## Work order
There is material below. Print exactly the lines starting at the line with "for the application." and ending at the line with "- **Frontend:** React Native with Expo", ends included, and no others.

## Entries supplied
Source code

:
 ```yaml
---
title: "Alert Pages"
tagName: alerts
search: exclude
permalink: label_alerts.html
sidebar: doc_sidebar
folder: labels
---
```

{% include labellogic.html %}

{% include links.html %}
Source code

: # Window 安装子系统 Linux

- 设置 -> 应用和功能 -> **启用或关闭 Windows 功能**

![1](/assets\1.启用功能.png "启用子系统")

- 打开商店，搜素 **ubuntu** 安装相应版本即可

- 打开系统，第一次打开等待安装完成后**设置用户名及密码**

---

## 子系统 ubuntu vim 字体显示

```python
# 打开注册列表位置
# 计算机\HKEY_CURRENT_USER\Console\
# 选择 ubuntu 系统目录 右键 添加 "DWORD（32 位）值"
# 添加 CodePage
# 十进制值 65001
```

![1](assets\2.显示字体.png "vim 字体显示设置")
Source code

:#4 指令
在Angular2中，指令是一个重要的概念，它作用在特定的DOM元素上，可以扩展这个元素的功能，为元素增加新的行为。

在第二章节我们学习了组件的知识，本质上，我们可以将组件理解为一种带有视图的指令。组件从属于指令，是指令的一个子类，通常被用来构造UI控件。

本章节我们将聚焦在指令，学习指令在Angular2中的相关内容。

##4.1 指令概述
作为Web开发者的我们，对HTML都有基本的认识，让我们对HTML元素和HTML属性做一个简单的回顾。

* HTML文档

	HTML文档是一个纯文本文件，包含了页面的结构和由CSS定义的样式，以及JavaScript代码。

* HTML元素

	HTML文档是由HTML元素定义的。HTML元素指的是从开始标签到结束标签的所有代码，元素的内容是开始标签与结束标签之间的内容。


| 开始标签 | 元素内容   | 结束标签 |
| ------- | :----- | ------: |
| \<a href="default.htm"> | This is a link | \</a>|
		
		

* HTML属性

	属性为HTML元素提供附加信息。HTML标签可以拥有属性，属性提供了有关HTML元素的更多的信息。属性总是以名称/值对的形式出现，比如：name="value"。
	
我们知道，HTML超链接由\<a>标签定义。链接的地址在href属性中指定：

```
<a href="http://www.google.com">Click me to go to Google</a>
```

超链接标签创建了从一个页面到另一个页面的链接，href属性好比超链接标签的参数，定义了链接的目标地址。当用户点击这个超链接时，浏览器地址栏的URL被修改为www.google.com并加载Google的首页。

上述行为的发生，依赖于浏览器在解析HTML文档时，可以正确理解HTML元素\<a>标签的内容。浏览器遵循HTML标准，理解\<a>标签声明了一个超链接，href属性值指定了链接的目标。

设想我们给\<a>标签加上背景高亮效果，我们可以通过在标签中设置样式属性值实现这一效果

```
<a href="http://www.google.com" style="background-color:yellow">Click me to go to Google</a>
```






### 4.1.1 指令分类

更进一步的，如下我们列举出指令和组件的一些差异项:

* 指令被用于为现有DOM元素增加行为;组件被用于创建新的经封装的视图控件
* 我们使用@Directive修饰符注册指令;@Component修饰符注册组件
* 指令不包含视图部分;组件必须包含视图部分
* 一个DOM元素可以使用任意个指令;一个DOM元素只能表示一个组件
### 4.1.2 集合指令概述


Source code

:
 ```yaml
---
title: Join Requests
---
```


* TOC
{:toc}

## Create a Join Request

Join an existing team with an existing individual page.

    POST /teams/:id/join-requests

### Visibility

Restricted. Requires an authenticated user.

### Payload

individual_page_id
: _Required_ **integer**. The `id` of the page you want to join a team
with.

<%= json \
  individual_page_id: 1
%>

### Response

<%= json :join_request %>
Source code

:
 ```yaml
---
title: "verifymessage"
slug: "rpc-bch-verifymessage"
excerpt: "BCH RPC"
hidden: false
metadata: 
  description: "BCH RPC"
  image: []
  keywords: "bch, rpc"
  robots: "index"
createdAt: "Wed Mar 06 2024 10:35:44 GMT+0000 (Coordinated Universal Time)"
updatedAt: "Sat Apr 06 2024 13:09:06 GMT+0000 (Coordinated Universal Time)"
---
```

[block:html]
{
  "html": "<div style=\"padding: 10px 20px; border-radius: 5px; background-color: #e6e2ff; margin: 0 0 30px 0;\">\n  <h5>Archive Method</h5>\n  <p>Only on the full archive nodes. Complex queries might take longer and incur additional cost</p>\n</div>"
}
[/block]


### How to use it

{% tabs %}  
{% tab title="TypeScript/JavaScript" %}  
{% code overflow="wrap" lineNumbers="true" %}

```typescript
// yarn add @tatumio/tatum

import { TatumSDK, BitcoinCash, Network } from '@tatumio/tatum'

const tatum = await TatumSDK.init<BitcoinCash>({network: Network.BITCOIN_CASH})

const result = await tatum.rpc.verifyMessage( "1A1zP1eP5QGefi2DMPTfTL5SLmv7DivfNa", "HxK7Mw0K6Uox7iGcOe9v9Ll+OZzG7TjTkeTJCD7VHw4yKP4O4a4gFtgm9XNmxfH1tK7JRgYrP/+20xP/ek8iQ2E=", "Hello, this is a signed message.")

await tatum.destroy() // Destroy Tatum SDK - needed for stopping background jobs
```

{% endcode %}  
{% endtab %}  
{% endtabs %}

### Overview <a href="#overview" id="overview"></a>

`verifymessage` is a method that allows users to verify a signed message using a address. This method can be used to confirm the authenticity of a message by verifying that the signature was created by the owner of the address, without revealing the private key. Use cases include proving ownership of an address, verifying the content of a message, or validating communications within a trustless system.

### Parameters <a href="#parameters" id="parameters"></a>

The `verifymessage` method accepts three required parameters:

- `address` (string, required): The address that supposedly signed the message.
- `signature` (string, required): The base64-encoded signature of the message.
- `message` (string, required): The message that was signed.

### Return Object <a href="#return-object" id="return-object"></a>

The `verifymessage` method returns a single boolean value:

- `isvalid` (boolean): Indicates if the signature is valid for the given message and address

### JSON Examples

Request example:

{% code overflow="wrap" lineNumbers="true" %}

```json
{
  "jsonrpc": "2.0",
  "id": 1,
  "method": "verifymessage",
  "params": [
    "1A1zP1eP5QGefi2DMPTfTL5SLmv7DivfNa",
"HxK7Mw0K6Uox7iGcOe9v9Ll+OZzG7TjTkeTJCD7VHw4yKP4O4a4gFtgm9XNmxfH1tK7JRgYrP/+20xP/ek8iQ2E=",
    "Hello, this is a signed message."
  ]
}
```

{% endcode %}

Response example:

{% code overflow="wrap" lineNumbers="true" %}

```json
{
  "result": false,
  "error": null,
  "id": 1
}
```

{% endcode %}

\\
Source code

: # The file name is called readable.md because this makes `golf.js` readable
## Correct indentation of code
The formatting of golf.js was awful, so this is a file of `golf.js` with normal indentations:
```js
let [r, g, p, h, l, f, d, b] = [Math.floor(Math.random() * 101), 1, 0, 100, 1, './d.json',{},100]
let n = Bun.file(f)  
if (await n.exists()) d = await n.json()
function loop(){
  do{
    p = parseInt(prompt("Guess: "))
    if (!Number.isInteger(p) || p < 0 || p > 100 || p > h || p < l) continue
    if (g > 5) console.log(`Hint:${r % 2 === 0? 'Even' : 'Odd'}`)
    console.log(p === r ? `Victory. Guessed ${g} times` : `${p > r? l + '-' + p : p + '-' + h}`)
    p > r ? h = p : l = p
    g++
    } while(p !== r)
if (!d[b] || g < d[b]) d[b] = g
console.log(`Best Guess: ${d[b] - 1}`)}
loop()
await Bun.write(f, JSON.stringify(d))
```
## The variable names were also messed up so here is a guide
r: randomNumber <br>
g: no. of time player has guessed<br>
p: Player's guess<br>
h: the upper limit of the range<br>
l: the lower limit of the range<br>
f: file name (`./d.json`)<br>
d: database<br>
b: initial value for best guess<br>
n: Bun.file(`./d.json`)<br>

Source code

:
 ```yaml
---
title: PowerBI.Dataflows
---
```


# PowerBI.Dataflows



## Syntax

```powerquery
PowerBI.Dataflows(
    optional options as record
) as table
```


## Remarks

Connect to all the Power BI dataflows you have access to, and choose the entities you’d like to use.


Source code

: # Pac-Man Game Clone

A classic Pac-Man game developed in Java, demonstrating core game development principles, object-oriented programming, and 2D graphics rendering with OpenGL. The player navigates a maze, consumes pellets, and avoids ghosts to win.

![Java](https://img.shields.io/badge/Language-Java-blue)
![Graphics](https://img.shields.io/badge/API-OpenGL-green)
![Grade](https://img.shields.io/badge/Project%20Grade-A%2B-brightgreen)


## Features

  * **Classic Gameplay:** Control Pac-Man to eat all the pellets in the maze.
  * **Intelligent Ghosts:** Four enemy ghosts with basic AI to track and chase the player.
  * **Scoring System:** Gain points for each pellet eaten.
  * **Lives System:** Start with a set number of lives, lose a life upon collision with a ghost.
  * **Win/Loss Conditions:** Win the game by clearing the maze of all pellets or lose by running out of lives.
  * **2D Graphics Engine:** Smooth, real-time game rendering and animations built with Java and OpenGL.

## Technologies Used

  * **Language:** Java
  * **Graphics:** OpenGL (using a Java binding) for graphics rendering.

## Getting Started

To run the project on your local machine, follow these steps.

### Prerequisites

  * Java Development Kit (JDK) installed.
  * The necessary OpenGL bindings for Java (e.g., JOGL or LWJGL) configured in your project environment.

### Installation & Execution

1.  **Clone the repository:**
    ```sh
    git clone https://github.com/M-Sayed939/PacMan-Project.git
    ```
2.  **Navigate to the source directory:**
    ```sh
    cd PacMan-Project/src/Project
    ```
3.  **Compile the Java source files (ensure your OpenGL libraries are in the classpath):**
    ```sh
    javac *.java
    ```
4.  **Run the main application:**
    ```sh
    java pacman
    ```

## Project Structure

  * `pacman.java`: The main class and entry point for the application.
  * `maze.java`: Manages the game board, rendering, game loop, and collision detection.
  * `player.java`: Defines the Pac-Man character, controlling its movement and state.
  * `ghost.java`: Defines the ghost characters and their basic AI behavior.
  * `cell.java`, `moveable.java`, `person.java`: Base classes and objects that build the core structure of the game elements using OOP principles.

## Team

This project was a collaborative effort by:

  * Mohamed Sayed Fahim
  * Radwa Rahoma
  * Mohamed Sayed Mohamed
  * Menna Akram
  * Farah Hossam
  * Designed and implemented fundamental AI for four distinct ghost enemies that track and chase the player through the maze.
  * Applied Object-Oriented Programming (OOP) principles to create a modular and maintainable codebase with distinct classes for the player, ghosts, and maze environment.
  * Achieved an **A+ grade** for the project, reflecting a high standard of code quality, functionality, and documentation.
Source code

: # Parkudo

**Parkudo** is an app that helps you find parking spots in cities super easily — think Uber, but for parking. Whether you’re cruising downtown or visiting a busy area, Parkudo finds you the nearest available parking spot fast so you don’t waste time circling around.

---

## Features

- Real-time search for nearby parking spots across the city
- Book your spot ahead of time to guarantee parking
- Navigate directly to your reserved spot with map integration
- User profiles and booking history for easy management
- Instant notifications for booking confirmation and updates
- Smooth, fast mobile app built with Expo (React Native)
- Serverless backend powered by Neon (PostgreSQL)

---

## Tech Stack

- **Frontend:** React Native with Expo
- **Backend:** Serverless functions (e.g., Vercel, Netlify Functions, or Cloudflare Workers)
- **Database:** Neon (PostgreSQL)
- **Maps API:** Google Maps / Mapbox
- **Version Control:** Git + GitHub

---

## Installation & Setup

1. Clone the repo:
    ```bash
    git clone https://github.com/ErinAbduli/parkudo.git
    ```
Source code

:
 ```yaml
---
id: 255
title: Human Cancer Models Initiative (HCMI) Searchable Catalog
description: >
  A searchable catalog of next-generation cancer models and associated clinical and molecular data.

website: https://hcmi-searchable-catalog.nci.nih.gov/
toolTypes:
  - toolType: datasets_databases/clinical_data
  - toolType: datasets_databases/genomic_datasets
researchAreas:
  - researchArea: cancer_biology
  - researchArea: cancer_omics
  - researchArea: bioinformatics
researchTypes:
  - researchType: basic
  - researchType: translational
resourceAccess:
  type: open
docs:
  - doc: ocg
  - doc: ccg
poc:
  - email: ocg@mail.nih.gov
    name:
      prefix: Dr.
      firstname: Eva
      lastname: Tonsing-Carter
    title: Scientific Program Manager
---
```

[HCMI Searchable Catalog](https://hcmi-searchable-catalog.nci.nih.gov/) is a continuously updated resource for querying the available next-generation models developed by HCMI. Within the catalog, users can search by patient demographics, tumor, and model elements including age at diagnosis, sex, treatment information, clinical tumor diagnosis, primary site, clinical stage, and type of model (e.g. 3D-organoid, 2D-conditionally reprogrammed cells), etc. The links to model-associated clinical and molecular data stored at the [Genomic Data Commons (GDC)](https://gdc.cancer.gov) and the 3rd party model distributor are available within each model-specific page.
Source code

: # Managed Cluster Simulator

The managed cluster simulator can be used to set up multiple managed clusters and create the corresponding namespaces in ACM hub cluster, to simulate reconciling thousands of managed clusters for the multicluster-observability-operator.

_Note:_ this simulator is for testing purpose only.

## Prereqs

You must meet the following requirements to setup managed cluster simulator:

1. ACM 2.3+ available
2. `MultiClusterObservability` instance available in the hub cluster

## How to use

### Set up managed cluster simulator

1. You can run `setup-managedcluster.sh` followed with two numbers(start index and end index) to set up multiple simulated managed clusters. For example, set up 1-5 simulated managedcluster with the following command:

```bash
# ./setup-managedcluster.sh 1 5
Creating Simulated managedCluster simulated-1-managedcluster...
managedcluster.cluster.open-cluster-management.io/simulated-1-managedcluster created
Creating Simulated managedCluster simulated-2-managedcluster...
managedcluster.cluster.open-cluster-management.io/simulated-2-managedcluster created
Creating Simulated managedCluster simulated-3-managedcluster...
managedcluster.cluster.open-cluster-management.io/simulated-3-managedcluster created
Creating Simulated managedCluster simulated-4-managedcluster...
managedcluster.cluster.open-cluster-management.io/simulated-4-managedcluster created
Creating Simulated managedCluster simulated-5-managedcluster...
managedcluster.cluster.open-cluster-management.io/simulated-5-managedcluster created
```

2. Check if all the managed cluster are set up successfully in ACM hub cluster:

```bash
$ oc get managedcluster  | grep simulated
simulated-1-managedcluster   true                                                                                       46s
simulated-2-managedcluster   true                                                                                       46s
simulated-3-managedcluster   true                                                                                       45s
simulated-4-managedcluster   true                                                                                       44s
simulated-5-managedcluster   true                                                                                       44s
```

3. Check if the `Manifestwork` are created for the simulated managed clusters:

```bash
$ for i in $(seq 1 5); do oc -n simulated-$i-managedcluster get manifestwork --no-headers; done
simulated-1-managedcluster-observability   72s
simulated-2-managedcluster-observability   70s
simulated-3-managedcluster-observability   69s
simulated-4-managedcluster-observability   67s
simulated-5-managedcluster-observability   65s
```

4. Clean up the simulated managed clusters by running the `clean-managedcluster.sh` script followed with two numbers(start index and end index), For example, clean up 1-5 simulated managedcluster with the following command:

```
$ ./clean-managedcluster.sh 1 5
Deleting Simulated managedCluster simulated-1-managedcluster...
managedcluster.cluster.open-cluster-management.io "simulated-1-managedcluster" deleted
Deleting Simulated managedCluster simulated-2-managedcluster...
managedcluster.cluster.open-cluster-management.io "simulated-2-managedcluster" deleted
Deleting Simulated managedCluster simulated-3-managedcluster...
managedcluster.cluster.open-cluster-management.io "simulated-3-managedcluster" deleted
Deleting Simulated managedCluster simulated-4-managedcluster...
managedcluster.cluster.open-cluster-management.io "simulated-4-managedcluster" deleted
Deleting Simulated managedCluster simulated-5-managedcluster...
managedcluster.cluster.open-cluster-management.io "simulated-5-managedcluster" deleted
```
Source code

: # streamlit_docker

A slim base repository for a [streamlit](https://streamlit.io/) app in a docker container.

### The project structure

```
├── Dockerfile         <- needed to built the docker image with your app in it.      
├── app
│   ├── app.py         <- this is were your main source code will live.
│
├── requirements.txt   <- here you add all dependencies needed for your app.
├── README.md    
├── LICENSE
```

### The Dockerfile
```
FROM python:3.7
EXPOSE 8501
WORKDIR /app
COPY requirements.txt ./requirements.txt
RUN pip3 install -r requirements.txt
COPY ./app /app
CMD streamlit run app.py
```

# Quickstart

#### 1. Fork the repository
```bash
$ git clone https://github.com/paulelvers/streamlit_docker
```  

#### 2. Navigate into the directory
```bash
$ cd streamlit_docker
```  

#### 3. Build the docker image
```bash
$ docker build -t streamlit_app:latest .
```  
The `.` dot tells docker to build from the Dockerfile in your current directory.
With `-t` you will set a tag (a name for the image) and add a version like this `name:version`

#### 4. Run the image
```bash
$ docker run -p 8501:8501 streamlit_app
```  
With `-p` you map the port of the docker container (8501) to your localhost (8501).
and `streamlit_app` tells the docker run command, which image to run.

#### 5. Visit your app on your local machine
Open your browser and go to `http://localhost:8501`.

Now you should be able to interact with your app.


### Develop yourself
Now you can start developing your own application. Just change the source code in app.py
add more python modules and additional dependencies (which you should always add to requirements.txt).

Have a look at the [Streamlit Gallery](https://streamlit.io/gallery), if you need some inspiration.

## Your response
  * `pacman.java`: The main class and entry point for the application.
  * `maze.java`: Manages the game board, rendering, game loop, and collision detection.
  * `player.java`: Defines the Pac-Man character, controlling its movement and state.
  * `ghost.java`: Defines the ghost characters and their basic AI behavior.
  * `cell.java`, `moveable.java`, `person.java`: Base classes and objects that build the core structure of the game elements using OOP principles.

## Team

This project was a collaborative effort by:

  * Mohamed Sayed Fahim
  * Radwa Rahoma
  * Mohamed Sayed Mohamed
  * Menna Akram
  * Farah Hossam
  * Designed and implemented fundamental AI for four distinct ghost enemies that track and chase the player through the maze.
  * Applied Object-Oriented Programming (OOP) principles to create a modular and maintainable codebase with distinct classes for the player, ghosts, and maze environment.
  * Achieved an **A+ grade** for the project, reflecting a high standard of code quality, functionality, and documentation.
Source code

: # Parkudo

**Parkudo** is an app that helps you find parking spots in cities super easily — think Uber, but for parking. Whether you’re cruising downtown or visiting a busy area, Parkudo finds you the nearest available parking spot fast so you don’t waste time circling around.

---

## Features

- Real-time search for nearby parking spots across the city
- Book your spot ahead of time to guarantee parking
- Navigate directly to your reserved spot with map integration
- User profiles and booking history for easy management
- Instant notifications for booking confirmation and updates
- Smooth, fast mobile app built with Expo (React Native)
- Serverless backend powered by Neon (PostgreSQL)

---

## Tech Stack

- **Frontend:** React Native with Expo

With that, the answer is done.